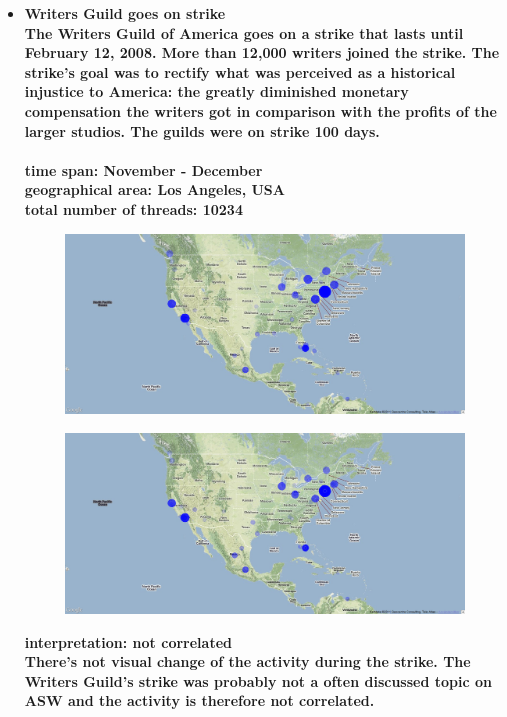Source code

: \documentclass[11pt,a4paper,english]{article}
\begin{document}
\begin{itemize}
						
						
					\item \bf Writers Guild goes on strike \rm
						\\ The Writers Guild of America goes on a strike that lasts until February 12, 2008. More than 12,000 writers joined the strike. The strike's goal was to rectify what was perceived as a historical injustice to America: the greatly diminished monetary compensation the writers got in comparison with the profits of the larger studios. The guilds were on strike 100 days.
						\\\\ \bf time span: \rm November - December
						\\ \bf geographical area: \rm Los Angeles, USA
						\\ \bf total number of threads: \rm 10234
						\begin{figure}[H]
							\vspace{-13pt}
  							\begin{center}
								\includegraphics[width=130mm]{img/pre-writer}
							\end{center}
							\vspace{-13pt}
						\end{figure}
						\begin{figure}[H]
							\vspace{-13pt}
	  						\begin{center}
								\includegraphics[width=130mm]{img/post-writer}
							\end{center}
							\vspace{-13pt}
						\end{figure}	
						\bf interpretation: \rm not correlated
						\\ There's not visual change of the activity during the strike. The Writers Guild's strike was probably not a often discussed topic on ASW and the activity is therefore not correlated.
						
						
						
				\end{itemize}
			
\end{document}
☆ ☆ ☆ ☆ ☆ ☆ ☆
What the task asks: Everything from the first line of the records through the line containing "on strike \rm" should be repeated exactly, with the pictures left out.

Written answer:
Source code

: \documentclass[11pt,a4paper,english]{article}
\begin{document}
\begin{itemize}
						
						
					\item \bf Writers Guild goes on strike \rm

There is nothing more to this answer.